Just seven months ago, only a day or two after the team’s final game of the season, men’s lacrosse head coach Andy Copelan made a bold prediction.

“We lose a few big names (Penn State, Georgetown), but I really do feel that, with this realignment, this conference will be even better and much improved.”

Copelan’s words are looking more and more prophetic. Yesterday, Fairfield released the team’s 2010 regular-season schedule. This year’s slate boasts a myriad of impressive out-of-conference games, including Notre Dame and Maryland. Coupled with a revamped conference that includes Ohio State, Quinnipiac, Denver, and Air Force, it seems likely that the Stags will be pushed as hard as ever this season.

“Our 2010 schedule poses some real challenges and some real opportunities,” said Copelan in a recent press release.  “We’ve added three non conference opponents who were in the NCAA tournament last year in Villanova, Notre Dame and Maryland and at least one of our games will be on national television.”

That televised game comes on April 24 against new ECAC opponent Denver, which finished 7-8 a season ago and concluded the season one spot behind the Stags in the LaxPower rankings. The game, which will be played in Hartford, Conn. at Rentschler Field, will be televised nationwide on ESPNU.

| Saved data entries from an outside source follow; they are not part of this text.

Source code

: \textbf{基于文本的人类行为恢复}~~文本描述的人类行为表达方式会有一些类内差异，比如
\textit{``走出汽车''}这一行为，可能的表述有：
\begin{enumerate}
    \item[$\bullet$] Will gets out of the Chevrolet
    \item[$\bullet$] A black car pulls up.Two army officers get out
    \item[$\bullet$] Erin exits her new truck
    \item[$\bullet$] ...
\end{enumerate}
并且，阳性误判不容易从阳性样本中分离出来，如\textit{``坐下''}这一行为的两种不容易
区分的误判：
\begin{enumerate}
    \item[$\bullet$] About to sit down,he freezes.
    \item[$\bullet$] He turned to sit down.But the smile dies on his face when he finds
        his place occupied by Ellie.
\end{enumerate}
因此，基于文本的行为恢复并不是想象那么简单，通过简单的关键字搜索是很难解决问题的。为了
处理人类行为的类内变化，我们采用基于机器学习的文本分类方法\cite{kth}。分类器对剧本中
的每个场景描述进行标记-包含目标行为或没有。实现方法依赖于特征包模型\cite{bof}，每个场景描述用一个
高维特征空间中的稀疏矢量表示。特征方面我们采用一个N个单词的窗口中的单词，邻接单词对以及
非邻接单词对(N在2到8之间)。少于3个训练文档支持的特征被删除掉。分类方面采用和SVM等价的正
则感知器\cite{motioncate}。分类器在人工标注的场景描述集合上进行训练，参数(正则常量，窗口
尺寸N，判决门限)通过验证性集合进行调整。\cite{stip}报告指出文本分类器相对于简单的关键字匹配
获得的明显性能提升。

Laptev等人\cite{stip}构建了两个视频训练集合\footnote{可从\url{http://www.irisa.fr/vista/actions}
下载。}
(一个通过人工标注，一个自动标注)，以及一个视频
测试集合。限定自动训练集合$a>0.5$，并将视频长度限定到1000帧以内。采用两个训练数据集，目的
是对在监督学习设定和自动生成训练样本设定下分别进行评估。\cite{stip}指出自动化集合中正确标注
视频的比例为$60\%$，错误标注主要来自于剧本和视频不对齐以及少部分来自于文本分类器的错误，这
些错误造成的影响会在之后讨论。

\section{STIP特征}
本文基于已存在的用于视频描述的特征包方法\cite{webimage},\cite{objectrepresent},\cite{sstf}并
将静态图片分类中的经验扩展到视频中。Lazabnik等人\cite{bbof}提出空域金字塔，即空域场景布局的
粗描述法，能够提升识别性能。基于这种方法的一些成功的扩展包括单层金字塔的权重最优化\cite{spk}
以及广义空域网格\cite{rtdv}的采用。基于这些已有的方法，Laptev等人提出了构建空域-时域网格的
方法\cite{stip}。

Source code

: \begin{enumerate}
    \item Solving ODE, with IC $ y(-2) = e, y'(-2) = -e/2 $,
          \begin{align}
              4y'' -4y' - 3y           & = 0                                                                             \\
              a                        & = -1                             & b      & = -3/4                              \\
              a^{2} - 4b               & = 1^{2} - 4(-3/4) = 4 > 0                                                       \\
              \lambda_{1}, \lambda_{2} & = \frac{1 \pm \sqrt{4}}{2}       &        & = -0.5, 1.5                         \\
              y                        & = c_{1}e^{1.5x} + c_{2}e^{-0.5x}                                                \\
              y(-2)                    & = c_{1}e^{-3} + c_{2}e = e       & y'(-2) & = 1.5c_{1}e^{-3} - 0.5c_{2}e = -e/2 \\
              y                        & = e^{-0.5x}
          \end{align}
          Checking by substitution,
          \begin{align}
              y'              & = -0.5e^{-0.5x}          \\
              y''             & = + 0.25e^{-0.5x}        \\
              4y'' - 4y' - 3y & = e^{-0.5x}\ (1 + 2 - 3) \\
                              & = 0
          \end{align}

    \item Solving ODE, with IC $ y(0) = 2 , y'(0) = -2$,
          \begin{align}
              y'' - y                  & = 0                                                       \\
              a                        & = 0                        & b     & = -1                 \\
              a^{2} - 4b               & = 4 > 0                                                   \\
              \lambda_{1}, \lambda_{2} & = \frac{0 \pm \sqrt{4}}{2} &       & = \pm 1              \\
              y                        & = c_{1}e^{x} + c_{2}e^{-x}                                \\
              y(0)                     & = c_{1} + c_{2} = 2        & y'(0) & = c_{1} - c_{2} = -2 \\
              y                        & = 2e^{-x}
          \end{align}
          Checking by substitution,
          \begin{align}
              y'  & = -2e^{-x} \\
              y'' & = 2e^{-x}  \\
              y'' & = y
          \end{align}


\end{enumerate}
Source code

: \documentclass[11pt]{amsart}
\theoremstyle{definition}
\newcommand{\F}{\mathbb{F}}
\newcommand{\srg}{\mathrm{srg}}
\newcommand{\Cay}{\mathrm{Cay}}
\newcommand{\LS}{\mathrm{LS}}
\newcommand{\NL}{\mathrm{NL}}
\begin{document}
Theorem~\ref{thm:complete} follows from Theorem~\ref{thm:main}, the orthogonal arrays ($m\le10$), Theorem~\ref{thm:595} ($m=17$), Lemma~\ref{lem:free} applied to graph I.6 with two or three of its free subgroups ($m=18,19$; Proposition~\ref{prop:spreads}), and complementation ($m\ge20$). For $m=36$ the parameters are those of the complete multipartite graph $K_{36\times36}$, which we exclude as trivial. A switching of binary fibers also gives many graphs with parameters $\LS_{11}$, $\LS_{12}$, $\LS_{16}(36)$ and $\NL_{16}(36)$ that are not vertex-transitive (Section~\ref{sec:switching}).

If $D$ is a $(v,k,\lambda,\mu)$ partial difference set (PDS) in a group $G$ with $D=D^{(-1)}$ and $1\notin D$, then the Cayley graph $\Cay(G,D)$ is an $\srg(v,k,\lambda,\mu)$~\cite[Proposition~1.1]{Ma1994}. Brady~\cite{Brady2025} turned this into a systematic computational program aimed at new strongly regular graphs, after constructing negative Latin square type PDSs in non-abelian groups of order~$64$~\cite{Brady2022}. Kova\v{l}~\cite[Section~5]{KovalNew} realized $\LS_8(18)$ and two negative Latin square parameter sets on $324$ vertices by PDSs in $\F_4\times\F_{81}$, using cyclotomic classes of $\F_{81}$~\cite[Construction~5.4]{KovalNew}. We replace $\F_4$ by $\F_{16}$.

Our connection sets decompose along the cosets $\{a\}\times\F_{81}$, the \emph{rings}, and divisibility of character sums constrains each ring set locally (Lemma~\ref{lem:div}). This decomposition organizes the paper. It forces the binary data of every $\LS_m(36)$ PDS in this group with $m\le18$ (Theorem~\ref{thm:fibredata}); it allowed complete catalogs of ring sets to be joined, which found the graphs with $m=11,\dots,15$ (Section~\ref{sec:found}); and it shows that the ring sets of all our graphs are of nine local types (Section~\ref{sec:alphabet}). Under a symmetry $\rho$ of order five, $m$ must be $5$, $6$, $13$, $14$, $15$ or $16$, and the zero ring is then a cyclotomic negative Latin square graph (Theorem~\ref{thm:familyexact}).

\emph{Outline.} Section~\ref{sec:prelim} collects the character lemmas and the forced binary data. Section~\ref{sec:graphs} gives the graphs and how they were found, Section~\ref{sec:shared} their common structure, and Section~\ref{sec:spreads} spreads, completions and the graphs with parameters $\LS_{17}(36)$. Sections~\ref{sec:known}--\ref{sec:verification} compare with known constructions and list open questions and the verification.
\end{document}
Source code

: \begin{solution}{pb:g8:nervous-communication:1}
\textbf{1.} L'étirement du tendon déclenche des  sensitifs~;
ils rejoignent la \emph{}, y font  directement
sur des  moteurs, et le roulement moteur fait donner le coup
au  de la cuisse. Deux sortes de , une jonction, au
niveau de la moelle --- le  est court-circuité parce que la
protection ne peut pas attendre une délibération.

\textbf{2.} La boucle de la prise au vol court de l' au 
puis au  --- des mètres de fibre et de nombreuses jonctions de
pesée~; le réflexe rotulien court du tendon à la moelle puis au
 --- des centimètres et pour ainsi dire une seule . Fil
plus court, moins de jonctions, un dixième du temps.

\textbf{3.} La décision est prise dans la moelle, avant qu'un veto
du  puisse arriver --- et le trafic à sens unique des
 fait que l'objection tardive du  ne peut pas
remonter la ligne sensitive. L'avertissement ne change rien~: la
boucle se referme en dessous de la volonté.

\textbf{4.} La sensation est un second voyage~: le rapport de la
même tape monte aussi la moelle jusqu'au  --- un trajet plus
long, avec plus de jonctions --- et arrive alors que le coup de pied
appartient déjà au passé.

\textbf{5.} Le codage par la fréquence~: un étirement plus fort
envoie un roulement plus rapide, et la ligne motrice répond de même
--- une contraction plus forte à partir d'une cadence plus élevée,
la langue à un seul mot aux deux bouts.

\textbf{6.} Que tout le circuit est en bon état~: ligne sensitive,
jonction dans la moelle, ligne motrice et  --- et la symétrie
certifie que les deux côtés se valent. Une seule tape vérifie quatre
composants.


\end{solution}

The team’s most notable games, though, likely come from their non-ECAC opposition. Following two home games at the outset of the season, the Stags hit the road for three consecutive games, beginning with a Mar. 6 game in against Villanova, which finished the year ranked eighteenth in the country a season ago and reached the NCAA Tournament. Then, just one week later, the Stags travel to the Kinkaid School in Houston for a neutral site game against Notre Dame.

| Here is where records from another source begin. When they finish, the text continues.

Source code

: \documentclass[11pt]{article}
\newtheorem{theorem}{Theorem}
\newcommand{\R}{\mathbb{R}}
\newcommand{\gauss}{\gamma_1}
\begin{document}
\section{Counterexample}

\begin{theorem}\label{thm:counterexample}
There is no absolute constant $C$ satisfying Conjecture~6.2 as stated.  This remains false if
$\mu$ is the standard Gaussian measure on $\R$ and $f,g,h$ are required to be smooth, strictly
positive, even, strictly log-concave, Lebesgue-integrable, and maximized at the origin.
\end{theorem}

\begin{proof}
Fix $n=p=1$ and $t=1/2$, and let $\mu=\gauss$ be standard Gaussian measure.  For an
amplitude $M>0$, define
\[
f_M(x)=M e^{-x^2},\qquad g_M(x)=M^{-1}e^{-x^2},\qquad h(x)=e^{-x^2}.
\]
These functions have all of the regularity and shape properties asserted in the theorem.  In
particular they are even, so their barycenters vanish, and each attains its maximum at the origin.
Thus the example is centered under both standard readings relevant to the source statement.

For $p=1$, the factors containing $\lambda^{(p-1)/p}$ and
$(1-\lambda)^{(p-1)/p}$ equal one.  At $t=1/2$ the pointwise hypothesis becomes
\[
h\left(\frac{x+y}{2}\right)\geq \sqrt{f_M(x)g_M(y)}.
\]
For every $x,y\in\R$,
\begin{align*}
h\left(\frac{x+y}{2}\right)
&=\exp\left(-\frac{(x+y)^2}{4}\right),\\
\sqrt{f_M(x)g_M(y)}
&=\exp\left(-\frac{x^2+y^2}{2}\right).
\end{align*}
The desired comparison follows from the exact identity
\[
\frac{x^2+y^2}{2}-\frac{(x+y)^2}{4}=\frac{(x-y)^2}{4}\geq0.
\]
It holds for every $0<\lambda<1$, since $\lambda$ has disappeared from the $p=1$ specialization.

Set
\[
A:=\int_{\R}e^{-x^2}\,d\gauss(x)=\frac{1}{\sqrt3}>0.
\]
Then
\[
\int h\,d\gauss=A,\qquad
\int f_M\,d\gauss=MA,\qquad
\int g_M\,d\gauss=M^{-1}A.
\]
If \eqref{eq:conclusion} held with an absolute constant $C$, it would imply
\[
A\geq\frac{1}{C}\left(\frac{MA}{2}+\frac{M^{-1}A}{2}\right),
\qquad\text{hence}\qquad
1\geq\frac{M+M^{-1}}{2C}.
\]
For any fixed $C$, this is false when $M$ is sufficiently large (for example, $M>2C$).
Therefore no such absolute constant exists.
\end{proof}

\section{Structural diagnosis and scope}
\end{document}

The last time the Stags and the Irish squared off, Fairifeld recorded perhaps the most memorable game in program history: a 12-11 win that clinched a trip to the NCAA Tournament.

Another notable out-of-conference game comes on May 1, when the Stags travel to Maryland  to play the Terps, one of the nation’s premier lacrosse powerhouses. A season ago, Maryland finished atop the Atlantic Coastal Conference (ACC) standings and advanced to the NCAA Tournament quarterfinals before falling to Syracuse. In addition, Copelan, who served Maryland head coach Dave Cottle for three years as an assistant, will make his first return to College Park since accepting the Fairfield coaching job in the summer of 2008.

Aside from the high profile out-of-conference games, Copelan is thrilled that the realigned ECAC give Fairfield the opportunity to play in some of lacrosse’s emerging markets.

“Top to bottom, our league will be one of the best in the country,” Copelan said. “We are looking forward to the challenge of playing in such a competitive conference.”